Mais ce parti pris qui fait du souverain amoureux un homme brutal et vindicatif le montre en même temps comme le jouet de son chambellan. Or celui-ci, si l’on analyse ses apparitions, n’est pas le fier-à-bras qui nous est montré mais un personnage prétentieux et ridicule puisque tout ce qu’il entreprend échoue. S’il peut rappeler par-là Don Magnifico, Candida Mantica le voit comme Rebecca Harris-Warrick, pour qui il est un avatar du bouffon de Marion Delorme, drame dans lequel un homme ingénu s’éprend d’une « femme perdue » qu’il croit pure et où figure un personnage bouffe. Le Théâtre Français reprend ce drame en novembre 1839 alors que les librettistes et le compositeur travaillent à L’Ange de Nisida.
Ces réserves posées, il n’est que plus facile de faire l’éloge du travail de mise en place, car le pari a été fait de représenter l’opéra dans le chantier de la rénovation du théâtre Donizetti qui aurait dû être achevée mais ne le sera que l’an prochain. Et on reconnaît sans ambages que Francesco Micheli a remporté le défi brillamment. Tous les fauteuils d’orchestre retirés, cet espace est devenu celui du jeu théâtral. Les musiciens, dans la fosse, tournent le dos au public installé sur trois étages de loges et regardent le chef adossé à la scène, sur laquelle une tribune a été édifiée pour accueillir d’autres spectateurs, et elle est comble.
Dans cet environnement a priori si peu favorable, c’est un véritable spectacle qui a été conçu et réalisé. En guise de décors, un jeu continu de projections sur l’espace dédié, les premières consistant en un tapis de feuilles de papier à musique, évocatrices de l’état de la partition. On ne saurait les mentionner toutes mais on citera celle où le blason du roi, dont Silvia s’approche, va s’entourer d’une guirlande ornementale qui constitue de fait une limite dont la favorite est prisonnière, ou encore celles des cartes d’un jeu de tarot dont les figures énigmatiques deviennent les projection des interrogations et des angoisses.
On retrouvera du reste ces figures de tarot dans les costumes de la cour lors de la cérémonie nuptiale, tenues chamarrées destinées à la destruction puisque les courtisans se dépouilleront de ces enveloppes de papier coloré pour apparaître comme les membres d’une communauté religieuse. Les artistes du chœur assument vaillamment les déplacements entre la galerie supérieure et l’espace scénique, outre évidemment leur participation vocale, globalement satisfaisante. Elle est remarquable dans la dernière partie, moins convaincante dans la première, mais encore faudrait-il pouvoir mesurer précisément l’incidence de leur situation et de leur disposition dans la galerie pour apprécier justement quelques très menues bavures.

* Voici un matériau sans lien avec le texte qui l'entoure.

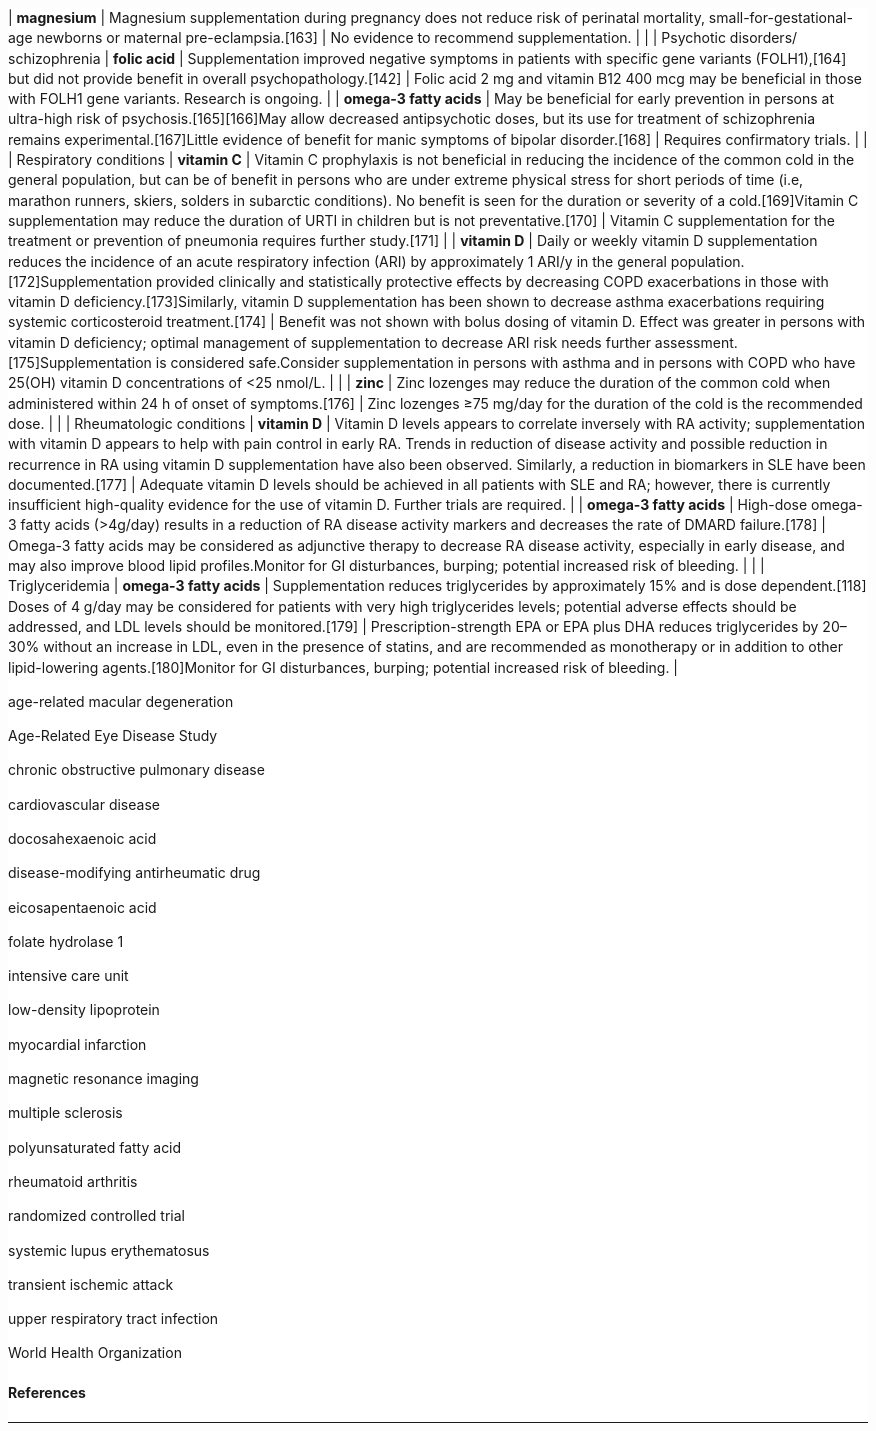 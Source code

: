 | **magnesium** | Magnesium supplementation during pregnancy does not reduce risk of perinatal mortality, small-for-gestational-age newborns or maternal pre-eclampsia.​[163] | No evidence to recommend supplementation. |  |
| Psychotic disorders/ schizophrenia | **folic acid** | Supplementation improved negative symptoms in patients with specific gene variants (FOLH1),​[164] but did not provide benefit in overall psychopathology.​[142] | Folic acid 2 mg and vitamin B12 400 mcg may be beneficial in those with FOLH1 gene variants. Research is ongoing. |
| **omega-3 fatty acids** | May be beneficial for early prevention in persons at ultra-high risk of psychosis.​[165]​[166]May allow decreased antipsychotic doses, but its use for treatment of schizophrenia remains experimental.​[167]Little evidence of benefit for manic symptoms of bipolar disorder.​[168] | Requires confirmatory trials. |  |
| Respiratory conditions | **vitamin C** | Vitamin C prophylaxis is not beneficial in reducing the incidence of the common cold in the general population, but can be of benefit in persons who are under extreme physical stress for short periods of time (i.e, marathon runners, skiers, solders in subarctic conditions). No benefit is seen for the duration or severity of a cold.​[169]Vitamin C supplementation may reduce the duration of URTI in children but is not preventative.​[170] | Vitamin C supplementation for the treatment or prevention of pneumonia requires further study.​[171] |
| **vitamin D** | Daily or weekly vitamin D supplementation reduces the incidence of an acute respiratory infection (ARI) by approximately 1 ARI/y in the general population.​[172]Supplementation provided clinically and statistically protective effects by decreasing COPD exacerbations in those with vitamin D deficiency.​[173]Similarly, vitamin D supplementation has been shown to decrease asthma exacerbations requiring systemic corticosteroid treatment.​[174] | Benefit was not shown with bolus dosing of vitamin D. Effect was greater in persons with vitamin D deficiency; optimal management of supplementation to decrease ARI risk needs further assessment.​[175]Supplementation is considered safe.Consider supplementation in persons with asthma and in persons with COPD who have 25(OH) vitamin D concentrations of <25 nmol/L. |  |
| **zinc** | Zinc lozenges may reduce the duration of the common cold when administered within 24 h of onset of symptoms.​[176] | Zinc lozenges ≥75 mg/day for the duration of the cold is the recommended dose. |  |
| Rheumatologic conditions | **vitamin D** | Vitamin D levels appears to correlate inversely with RA activity; supplementation with vitamin D appears to help with pain control in early RA. Trends in reduction of disease activity and possible reduction in recurrence in RA using vitamin D supplementation have also been observed. Similarly, a reduction in biomarkers in SLE have been documented.​[177] | Adequate vitamin D levels should be achieved in all patients with SLE and RA; however, there is currently insufficient high-quality evidence for the use of vitamin D. Further trials are required. |
| **omega-3 fatty acids** | High-dose omega-3 fatty acids (>4g/day) results in a reduction of RA disease activity markers and decreases the rate of DMARD failure.​[178] | Omega-3 fatty acids may be considered as adjunctive therapy to decrease RA disease activity, especially in early disease, and may also improve blood lipid profiles.Monitor for GI disturbances, burping; potential increased risk of bleeding. |  |
| Triglyceridemia | **omega-3 fatty acids** | Supplementation reduces triglycerides by approximately 15% and is dose dependent.​[118] Doses of 4 g/day may be considered for patients with very high triglycerides levels; potential adverse effects should be addressed, and LDL levels should be monitored.​[179] | Prescription-strength EPA or EPA plus DHA reduces triglycerides by 20–30% without an increase in LDL, even in the presence of statins, and are recommended as monotherapy or in addition to other lipid-lowering agents.​[180]Monitor for GI disturbances, burping; potential increased risk of bleeding. |


age-related macular degeneration

Age-Related Eye Disease Study

chronic obstructive pulmonary disease

cardiovascular disease

docosahexaenoic acid

disease-modifying antirheumatic drug

eicosapentaenoic acid

folate hydrolase 1

intensive care unit

low-density lipoprotein

myocardial infarction

magnetic resonance imaging

multiple sclerosis

polyunsaturated fatty acid

rheumatoid arthritis

randomized controlled trial

systemic lupus erythematosus

transient ischemic attack

upper respiratory tract infection

World Health Organization

#### References


---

Satisfaisantes les interprétations individuelles, à partir du premier soliste à intervenir, le ténor Konu Kim. Il a manifestement profité des conseils d’Alexandre Dratwicki, chargé de contrôler la prononciation du français, même si çà et là quelques accents laissent à désirer. Un peu serrée dans la scène initiale, la voix se détend assez vite et révèle, au-delà d’un timbre sans séduction particulière, une étendue certaine et une émission où s’allient fermeté et souplesse. L’interprète est un acteur engagé, attentif à exprimer les sentiments sans compromettre la ligne par des effets excessifs, et un chanteur courageux qui affronte les passages les plus tendus avec une musicalité certaine. Il devrait faire parler de lui.

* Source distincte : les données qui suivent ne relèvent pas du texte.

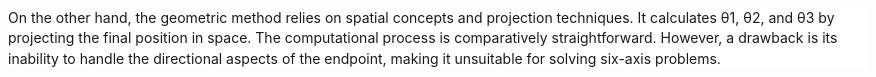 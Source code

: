 On the other hand, the geometric method relies on spatial concepts and projection techniques. It calculates θ1, θ2, and θ3 by projecting the final position in space. The computational process is comparatively straightforward. However, a drawback is its inability to handle the directional aspects of the endpoint, making it unsuitable for solving six-axis problems.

A Roberto Lorenzi est échu le rôle de Gaspar, le chambellan imbu de lui-même. Sans doute le personnage proclame-t-il son dévouement au roi, mais sa maladresse constante et sa vanité devraient faire rire. Ici l’interprète campe une âme damnée dont le roi, à en juger par les attitudes, est longtemps la marionnette. Le chanteur, qui a belle prestance, entre dans le jeu qui lui est proposé avec une conviction perceptible dans la fermeté vocale, soutenue par un jeu d’acteur sans faiblesse. Mais toutes ces qualités ne parviennent pas à dissiper le sentiment qu’employer ainsi ce talent dévoie le personnage.

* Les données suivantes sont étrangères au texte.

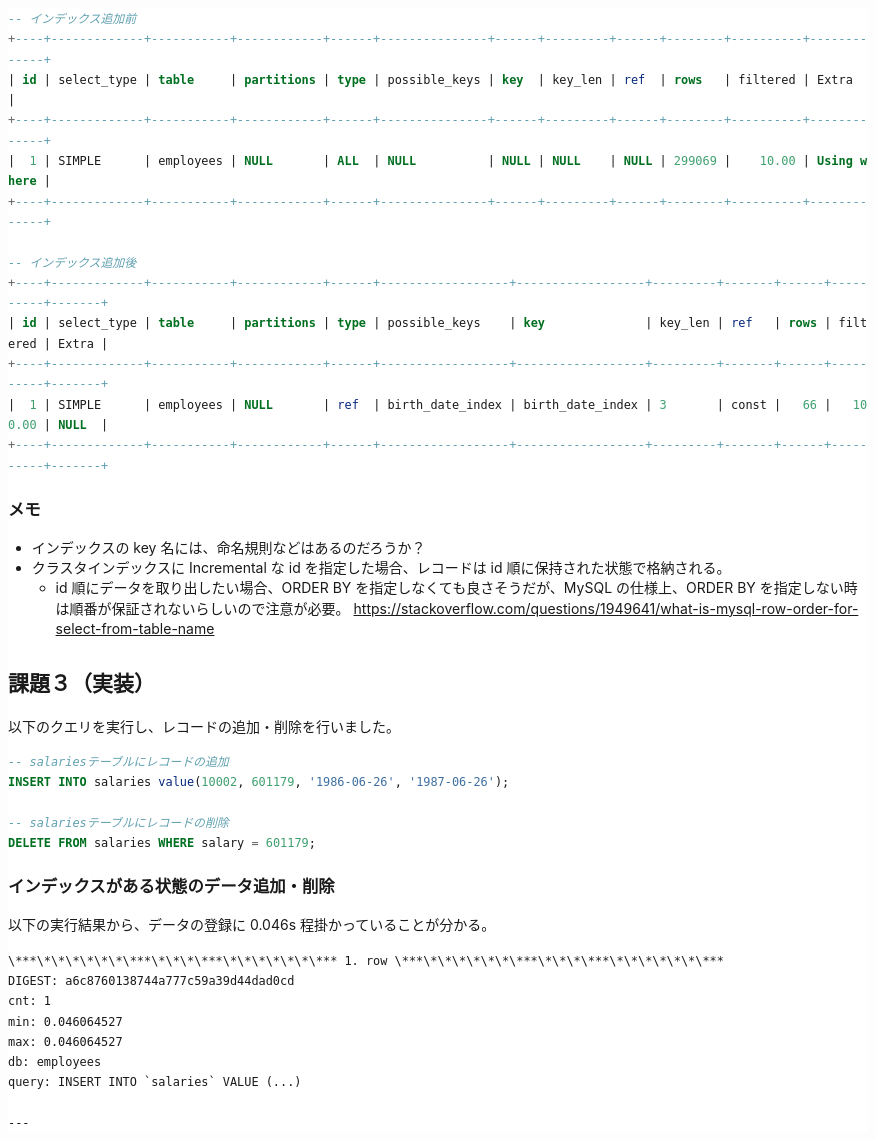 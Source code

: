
 ```sql
-- インデックス追加前
+----+-------------+-----------+------------+------+---------------+------+---------+------+--------+----------+-------------+
| id | select_type | table     | partitions | type | possible_keys | key  | key_len | ref  | rows   | filtered | Extra       |
+----+-------------+-----------+------------+------+---------------+------+---------+------+--------+----------+-------------+
|  1 | SIMPLE      | employees | NULL       | ALL  | NULL          | NULL | NULL    | NULL | 299069 |    10.00 | Using where |
+----+-------------+-----------+------------+------+---------------+------+---------+------+--------+----------+-------------+

-- インデックス追加後
+----+-------------+-----------+------------+------+------------------+------------------+---------+-------+------+----------+-------+
| id | select_type | table     | partitions | type | possible_keys    | key              | key_len | ref   | rows | filtered | Extra |
+----+-------------+-----------+------------+------+------------------+------------------+---------+-------+------+----------+-------+
|  1 | SIMPLE      | employees | NULL       | ref  | birth_date_index | birth_date_index | 3       | const |   66 |   100.00 | NULL  |
+----+-------------+-----------+------------+------+------------------+------------------+---------+-------+------+----------+-------+
```

### メモ

- インデックスの key 名には、命名規則などはあるのだろうか？
- クラスタインデックスに Incremental な id を指定した場合、レコードは id 順に保持された状態で格納される。
  - id 順にデータを取り出したい場合、ORDER BY を指定しなくても良さそうだが、MySQL の仕様上、ORDER BY を指定しない時は順番が保証されないらしいので注意が必要。
    https://stackoverflow.com/questions/1949641/what-is-mysql-row-order-for-select-from-table-name

## 課題３（実装）

以下のクエリを実行し、レコードの追加・削除を行いました。

```sql
-- salariesテーブルにレコードの追加
INSERT INTO salaries value(10002, 601179, '1986-06-26', '1987-06-26');

-- salariesテーブルにレコードの削除
DELETE FROM salaries WHERE salary = 601179;
```

### インデックスがある状態のデータ追加・削除

以下の実行結果から、データの登録に 0.046s 程掛かっていることが分かる。

```
\***\*\*\*\*\*\*\***\*\*\*\***\*\*\*\*\*\*\*** 1. row \***\*\*\*\*\*\*\***\*\*\*\***\*\*\*\*\*\*\***
DIGEST: a6c8760138744a777c59a39d44dad0cd
cnt: 1
min: 0.046064527
max: 0.046064527
db: employees
query: INSERT INTO `salaries` VALUE (...)

---
```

Troisième soliste à intervenir, Lidiia Fridman semble si jeune qu’on pourrait suspecter le roi de tendances pédophiles. Son extrême minceur donne au personnage une fragilité qui en fait une victime prédestinée. La production en joue, comme si le surnom « ange » était lié à une origine extraterrestre que des attributs physiques – des ailes – révèleraient alors qu’il sublime, pour les habitants de Nisida, la bonté exceptionnelle dont elle fait preuve à leur égard. C’est chez cette interprète que les distorsions dans la prononciation sont les plus nombreuses. Au début, on se dit que le rôle a été transposé tant la voix paraît pâteuse et sombre ; mais la montée dans l’aigu s’affirme et résiste, même si quelques tensions sont perceptibles dans les pointes sensibles, et le timbre se délie. La souplesse est réelle et l’interprétation théâtrale assez convaincante pour séduire.
Quatrième soliste dans l’ordre d’apparition, Florian Sempey prête une voix glorieuse, homogène, épanouie et brillante, à un personnage qui l’est beaucoup moins dans la conception représentée. Ce roi aux allures de chef vaguement mafieux est dépourvu de tout sentiment noble, et s’il chante des mots qui les évoquent, ses mimiques et ses attitudes en démentent la sincérité. De l’amour il ne connaît que la possession charnelle et il ne cache guère que les états d’âme de Silvia l’agacent profondément. Le chanteur entre sans réserve dans le jeu qui lui a été proposé, que sa maîtrise vocale contribue à consolider.
Un peu moins marquant le dernier soliste, Federico Benetti, tour à tout moine et supérieur du couvent, simplement parce qu’on attendait une voix plus profonde et plus percutante, mais il ne démérite aucunement.
Jean-Luc Tingaud dirige avec une fermeté qui n’exclut pas la souplesse l’Orchestre de l’Opéra Donizetti. Est-ce la position des musiciens, inversée par rapport aux habitudes d’écoute, qui font paraître les cors bien sonores par instants, ou certains tempi qui confèrent fugitivement au rythme cette pesanteur que raillait Berlioz ? Ou l’acoustique de la salle, perçue dans une position latérale, altère-t-elle une juste perception ? Questions au fond de peu d’importance, quand l’impression globale est la satisfaction d’avoir découvert ce presque inédit, au point de désirer le réentendre, si possible dans une version scénique plus conforme au livret reconstitué. Ce qui n’enlève rien, redisons-le, au tour de force réalisé par Francesco Micheli.